A tunable ratchet driving human RNA polymerase II translocation adjusted by accurately templated nucleoside triphosphates loaded at downstream sites and by elongation factors.

When nucleoside triphosphate (NTP) substrates and alpha-amanitin are added to a human RNA polymerase II elongation complex simultaneously, the reaction becomes stalled in the core of the bond synthesis mechanism. The mode of stalling is influenced by NTP substrates at the active site and at downstream sites and by transcription factor IIF (TFIIF) and TFIIS. NTP substrates templated at i+2, i+3, and i+4 downstream DNA sites can reverse the previously stable binding of an NTP loaded at the i+1 substrate site. Deoxy-(d)NTPs and NDPs (nucleoside diphosphates) do not substitute for NTPs at the i+2 and i+3 positions (considered together) or the i+4, i+5, and i+6 positions (considered together). The mode of stalling is altered by changing the number of downstream template sites that are accurately occupied by NTPs and by changing NTP concentration.
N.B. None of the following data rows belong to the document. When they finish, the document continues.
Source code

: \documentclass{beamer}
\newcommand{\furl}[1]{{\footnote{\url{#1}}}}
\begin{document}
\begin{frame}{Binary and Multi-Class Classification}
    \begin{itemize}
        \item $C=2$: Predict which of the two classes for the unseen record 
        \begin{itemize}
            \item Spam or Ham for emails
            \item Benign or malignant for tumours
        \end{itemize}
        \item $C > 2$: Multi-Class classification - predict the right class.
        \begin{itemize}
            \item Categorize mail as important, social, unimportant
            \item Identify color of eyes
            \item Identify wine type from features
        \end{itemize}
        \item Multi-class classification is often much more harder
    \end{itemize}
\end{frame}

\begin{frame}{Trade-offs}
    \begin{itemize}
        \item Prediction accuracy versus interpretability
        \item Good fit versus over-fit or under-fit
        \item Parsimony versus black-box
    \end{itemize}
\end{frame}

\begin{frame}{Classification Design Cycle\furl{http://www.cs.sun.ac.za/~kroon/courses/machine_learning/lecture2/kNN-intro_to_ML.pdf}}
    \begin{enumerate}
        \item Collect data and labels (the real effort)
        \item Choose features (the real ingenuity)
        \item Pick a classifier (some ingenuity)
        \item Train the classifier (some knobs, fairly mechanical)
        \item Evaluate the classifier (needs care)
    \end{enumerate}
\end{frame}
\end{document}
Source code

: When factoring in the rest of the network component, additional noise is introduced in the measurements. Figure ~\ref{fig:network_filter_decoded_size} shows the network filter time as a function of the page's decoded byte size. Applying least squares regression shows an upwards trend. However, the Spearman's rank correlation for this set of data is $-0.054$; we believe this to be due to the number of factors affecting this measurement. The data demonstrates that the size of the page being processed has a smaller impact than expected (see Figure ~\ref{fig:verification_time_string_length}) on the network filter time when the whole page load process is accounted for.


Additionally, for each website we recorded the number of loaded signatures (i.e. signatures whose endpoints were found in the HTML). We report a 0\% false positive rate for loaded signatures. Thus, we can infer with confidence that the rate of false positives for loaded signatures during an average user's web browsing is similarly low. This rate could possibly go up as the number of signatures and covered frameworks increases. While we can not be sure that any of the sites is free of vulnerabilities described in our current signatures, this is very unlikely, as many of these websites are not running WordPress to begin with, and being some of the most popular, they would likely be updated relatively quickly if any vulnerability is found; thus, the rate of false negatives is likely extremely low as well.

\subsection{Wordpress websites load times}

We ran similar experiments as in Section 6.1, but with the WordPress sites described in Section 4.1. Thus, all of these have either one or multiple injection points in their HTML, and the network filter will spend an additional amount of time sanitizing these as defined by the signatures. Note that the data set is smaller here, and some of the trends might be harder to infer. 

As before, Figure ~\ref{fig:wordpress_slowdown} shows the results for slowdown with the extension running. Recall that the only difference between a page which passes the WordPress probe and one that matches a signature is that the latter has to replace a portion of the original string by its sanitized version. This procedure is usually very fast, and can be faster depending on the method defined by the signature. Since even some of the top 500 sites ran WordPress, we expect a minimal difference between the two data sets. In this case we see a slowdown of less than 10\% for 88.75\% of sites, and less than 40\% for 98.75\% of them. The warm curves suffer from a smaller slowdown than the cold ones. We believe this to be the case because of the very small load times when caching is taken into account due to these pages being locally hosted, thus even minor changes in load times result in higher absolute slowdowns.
In the presence of the translocation blocker alpha-amanitin, a steady state condition is established in which RNA polymerase II stably loads an NTP substrate at i+1 and forms a phosphodiester bond but cannot rapidly complete bond synthesis by releasing pyrophosphate. These observations support a role for incoming NTP substrates in stimulating translocation; results appear inconsistent with the secondary pore being the sole route of NTP entry for human RNA polymerase II, and results indicate mechanisms of dynamic error avoidance and error correction during rapid RNA synthesis.